Explainer: Are DisCos running scared of providing quality service to customers?

Electricity tariff

Two weeks ago, electricity distribution companies (DisCos) disengaged from a chance to have customers pay service reflective tariffs and Nigerians lost an opportunity to exchange money for an improved quality of service.

The service reflective tariffs are designed to remove the subsidies that the Federal Government pays on electricity consumption. President Muhammadu Buhari’s administration alone has paid up to N1.7 trillion in subsidies and about N380 billion so far this year.

According to people with deep knowledge of Nigeria’s Electricity Supply Industry (NESI) the electricity market subsidy goes entirely to two tariff classes, the R1 class which is paying and continues to pay N4 per kWh. This is N50 below the average range of N53 – N55 per kWh to deliver electricity. Nobody is complaining because the Discos have systematically moved many of these consumers to R2, which pays more.
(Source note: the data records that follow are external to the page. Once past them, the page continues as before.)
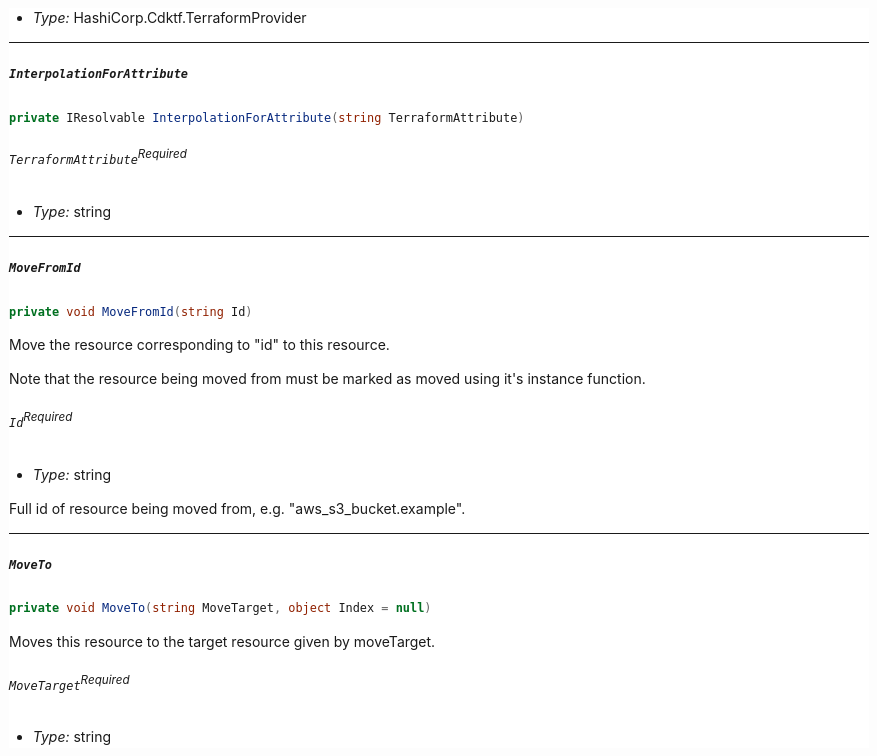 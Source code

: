 - *Type:* HashiCorp.Cdktf.TerraformProvider

---

##### `InterpolationForAttribute` <a name="InterpolationForAttribute" id="@cdktf/provider-gitlab.pipelineScheduleVariable.PipelineScheduleVariable.interpolationForAttribute"></a>

```csharp
private IResolvable InterpolationForAttribute(string TerraformAttribute)
```

###### `TerraformAttribute`<sup>Required</sup> <a name="TerraformAttribute" id="@cdktf/provider-gitlab.pipelineScheduleVariable.PipelineScheduleVariable.interpolationForAttribute.parameter.terraformAttribute"></a>

- *Type:* string

---

##### `MoveFromId` <a name="MoveFromId" id="@cdktf/provider-gitlab.pipelineScheduleVariable.PipelineScheduleVariable.moveFromId"></a>

```csharp
private void MoveFromId(string Id)
```

Move the resource corresponding to "id" to this resource.

Note that the resource being moved from must be marked as moved using it's instance function.

###### `Id`<sup>Required</sup> <a name="Id" id="@cdktf/provider-gitlab.pipelineScheduleVariable.PipelineScheduleVariable.moveFromId.parameter.id"></a>

- *Type:* string

Full id of resource being moved from, e.g. "aws_s3_bucket.example".

---

##### `MoveTo` <a name="MoveTo" id="@cdktf/provider-gitlab.pipelineScheduleVariable.PipelineScheduleVariable.moveTo"></a>

```csharp
private void MoveTo(string MoveTarget, object Index = null)
```

Moves this resource to the target resource given by moveTarget.

###### `MoveTarget`<sup>Required</sup> <a name="MoveTarget" id="@cdktf/provider-gitlab.pipelineScheduleVariable.PipelineScheduleVariable.moveTo.parameter.moveTarget"></a>

- *Type:* string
The second bit of the subsidy and the overwhelming bulk goes to the R2 class. This is the class where everybody from the president to the middle-class population living in the urban areas belongs. The average tariff is between N25 – N26 per kWh. The remaining N27 – N28 is paid by the Federal Government.

One vital condition for the service reflective tariffs that were supposed to have started on the first day of July was that customers are to pay tariffs commensurate to the quality of service received, measured in the number of hours. This is a big difference from what used to obtain in Nigeria’s fledgeling electricity market.

Unmetered residential customers (over five million Nigerians), who pay for electric power based on estimated billing, have constantly complained of having to pay monthly electricity bills without receiving the corresponding supply of electric power. But with the new terms, customers will pay for only the number of hours they have had electricity and negotiated with the respective DisCos. When a DisCo fails to meet this term of the contract, customers are to report the breach to the Nigerian Electricity Regulatory Commission (NERC) for compensation.

However, DisCos seem to be running scared of service quality regulations in backing out of the new tariff hike. Although DisCos have also made some legitimate demands that need to be met. With the new condition, DisCos can no longer collect tariffs and walk away without meeting the agreed number of hours of electricity supply. Someone in a top managerial position in one of the DisCos said “we must find a middle ground on this whole matter. In Ikoyi I am not sure Eko DisCo has given us eight hours of consistent power supply, not to talk of twelve hours.”

There is a complaint process where when customers are overcharged they have to go to NERC and the Commission in turn, will force the Disco to refund the customer. The source said NERC’s adjudication antecedents show it will be overwhelmed by the number of complaints and fail to act expeditiously.

Service quality regulation is an integral part of the electricity market in countries such as Peru in Latin America. Service quality regulations are outlined in the Law of Electric Concessions and in the Service Quality Regulation and its supervision the responsibility of the General Bureau of Electricity and the Supervisory Agency for Investment in Energy and Mining (OSINERG).

Compensations due to electric power interruptions are defined in the Electric Concession Act (Decree-Law No. 25844) and its Regulations (Supreme Decree No. 009-93-EM) and the Technical Regulation for the Quality of Electric Services (NTCSE, after its name in Spanish) (Supreme Degree No. 020-97-EM) and amendments, from which some general extracts read as follows.

Article 86 of the Electric Concession Act establishes that “if the power supply suffers total or partial interruption for more than four consecutive hours the concessionaire will compensate the users for the cost of the power and the energy not supplied, following the conditions established by the law, except in the cases of which they were due to a cause attributable to the affected user.”

The NTCSE specifies that the suppliers must compensate their customers for power supply whose quality of service has not met the tolerance levels established according to their voltage.